Clothes? Check. Money? Check. Cell phone? Check. Wait! No cell phone. This is no ordinary trip, I remembered. I was going to Thailand, a country far away from the United States. As far as crossing the Pacific Ocean and passing Japan straight into Chiang Mai, Thailand. Why would I even head out there in the first place? I was chosen to go see the “world” and help teach traditional dancing. I was still a student and unwilling. But, by the time the trip was ending, I was teaching and enjoying the time I have left with my little dancers.

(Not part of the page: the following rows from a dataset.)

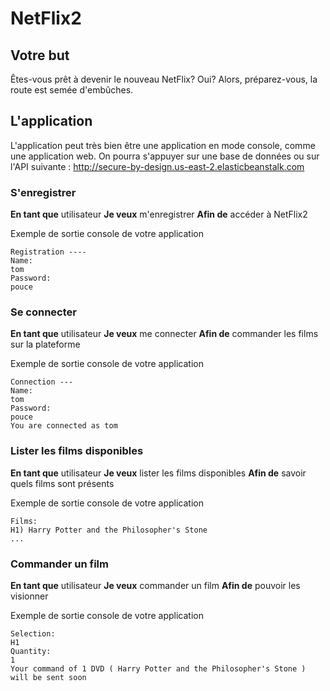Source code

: # NetFlix2

## Votre but

Êtes-vous prêt à devenir le nouveau NetFlix? Oui?
Alors, préparez-vous, la route est semée d'embûches.

## L'application

L'application peut très bien être une application en mode console,
comme une application web.
On pourra s'appuyer sur une base de données ou sur l'API suivante : http://secure-by-design.us-east-2.elasticbeanstalk.com

### S'enregistrer

**En tant que** utilisateur
**Je veux** m'enregistrer
**Afin de** accéder à NetFlix2

Exemple de sortie console de votre application
```
Registration ---- 
Name:
tom
Password:
pouce
```

### Se connecter

**En tant que** utilisateur
**Je veux** me connecter
**Afin de** commander les films sur la plateforme

Exemple de sortie console de votre application
```
Connection ---
Name:
tom
Password:
pouce
You are connected as tom
```

### Lister les films disponibles

**En tant que** utilisateur
**Je veux** lister les films disponibles
**Afin de** savoir quels films sont présents

Exemple de sortie console de votre application
```
Films:
H1)	Harry Potter and the Philosopher's Stone 
...
```

### Commander un film

**En tant que** utilisateur
**Je veux** commander un film
**Afin de** pouvoir les visionner

Exemple de sortie console de votre application
```
Selection: 
H1
Quantity:
1
Your command of 1 DVD ( Harry Potter and the Philosopher's Stone ) will be sent soon
```



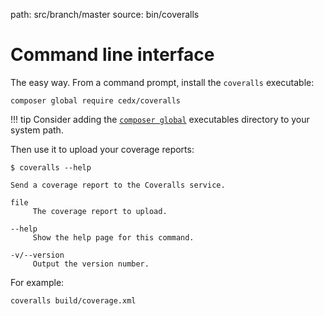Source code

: path: src/branch/master
source: bin/coveralls

# Command line interface
The easy way. From a command prompt, install the `coveralls` executable:

```shell
composer global require cedx/coveralls
```

!!! tip
    Consider adding the [`composer global`](https://getcomposer.org/doc/03-cli.md#global) executables directory to your system path.

Then use it to upload your coverage reports:

```shell
$ coveralls --help

Send a coverage report to the Coveralls service.

file
     The coverage report to upload.

--help
     Show the help page for this command.

-v/--version
     Output the version number.
```

For example:

```shell
coveralls build/coverage.xml
```
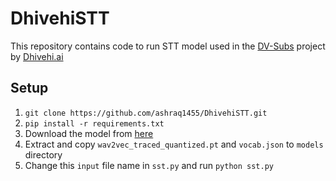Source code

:# DhivehiSTT
This repository contains code to run STT model used in the [DV-Subs](https://github.com/DhivehiAI/DV-Subs) project by [Dhivehi.ai](https://dhivehi.ai/)

## Setup
1. ```git clone https://github.com/ashraq1455/DhivehiSTT.git```
2. ```pip install -r requirements.txt```
3. Download the model from [here](https://dhivehi.ai/docs/technologies/stt/)
4. Extract and copy ```wav2vec_traced_quantized.pt``` and ```vocab.json``` to ```models``` directory
5. Change this ```input``` file name in ```sst.py``` and run ```python sst.py```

Departing from San Francisco International Airport, we stopped at Taipei, China. This is where my journey began. I saw this old Hmong couple with a cardboard sign saying that they need a Hmong translator. They were going back to Laos after visiting the United States. Somehow they missed a couple of their planes. I can feel how frightened and worried they were. So my teacher and I decided to help them. I was so disappointed that there was not one educated Hmong person to help them reach their homeland. Yet, I was glad to have met them because this one event changed the way how I planned my future.
Once we got to Chiang Mai, Thailand, we rented a car and went straight to Chiang Rai, our destination. Driving up the mountains was like riding a roller coaster, twisting and turning but no loops. When we reached the top of the mountain, I was so dizzy that I did not realize the beauty around me. It’s not the beauty of human doings, but the beauty of nature. The green fields of crops, the mountains, the fog, the smell of fresh air were unlike in the city. It holds a mysterious atmosphere yet a calming appearance, like a dream.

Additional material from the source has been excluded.